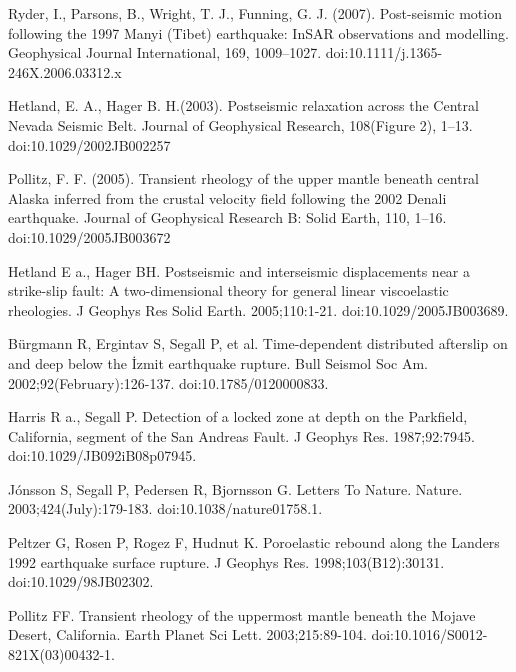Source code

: \documentclass[12pt]{article}
\begin{document}
\begin{thebibliography}{}

Ryder, I., Parsons, B.,
  Wright, T. J., Funning, G. J. (2007). Post-seismic motion
  following the 1997 Manyi (Tibet) earthquake: InSAR observations and
  modelling. Geophysical Journal International, 169,
  1009–1027. doi:10.1111/j.1365-246X.2006.03312.x

Hetland, E. A.,
  Hager B. H.(2003). Postseismic relaxation across the Central Nevada
  Seismic Belt. Journal of Geophysical Research, 108(Figure 2),
  1–13. doi:10.1029/2002JB002257

Pollitz,
  F. F. (2005). Transient rheology of the upper mantle beneath central
  Alaska inferred from the crustal velocity field following the 2002
  Denali earthquake. Journal of Geophysical Research B: Solid Earth,
  110, 1–16. doi:10.1029/2005JB003672

 Hetland E a., Hager
  BH. Postseismic and interseismic displacements near a strike-slip
  fault: A two-dimensional theory for general linear viscoelastic
  rheologies. J Geophys Res Solid
  Earth. 2005;110:1-21. doi:10.1029/2005JB003689.

 B\"{u}rgmann R,
  Ergintav S, Segall P, et al. Time-dependent distributed afterslip on
  and deep below the İzmit earthquake rupture. Bull Seismol Soc
  Am. 2002;92(February):126-137. doi:10.1785/0120000833.

 Harris R a., Segall
  P. Detection of a locked zone at depth on the Parkfield, California,
  segment of the San Andreas Fault. J Geophys
  Res. 1987;92:7945. doi:10.1029/JB092iB08p07945.

 J\'onsson S, Segall P, Pedersen
  R, Bjornsson G. Letters To
  Nature. Nature. 2003;424(July):179-183. doi:10.1038/nature01758.1.

 Peltzer G, Rosen P,
  Rogez F, Hudnut K. Poroelastic rebound along the Landers 1992
  earthquake surface rupture. J Geophys
  Res. 1998;103(B12):30131. doi:10.1029/98JB02302.

 Pollitz FF. Transient rheology
  of the uppermost mantle beneath the Mojave Desert, California. Earth
  Planet Sci Lett. 2003;215:89-104. doi:10.1016/S0012-821X(03)00432-1.


\end{thebibliography}
\end{document}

■ ■ ■ ■ ■

● **Activity**
Write only the number of lines in the data where the word "rheology" occurs.

● **Solved exercise**
2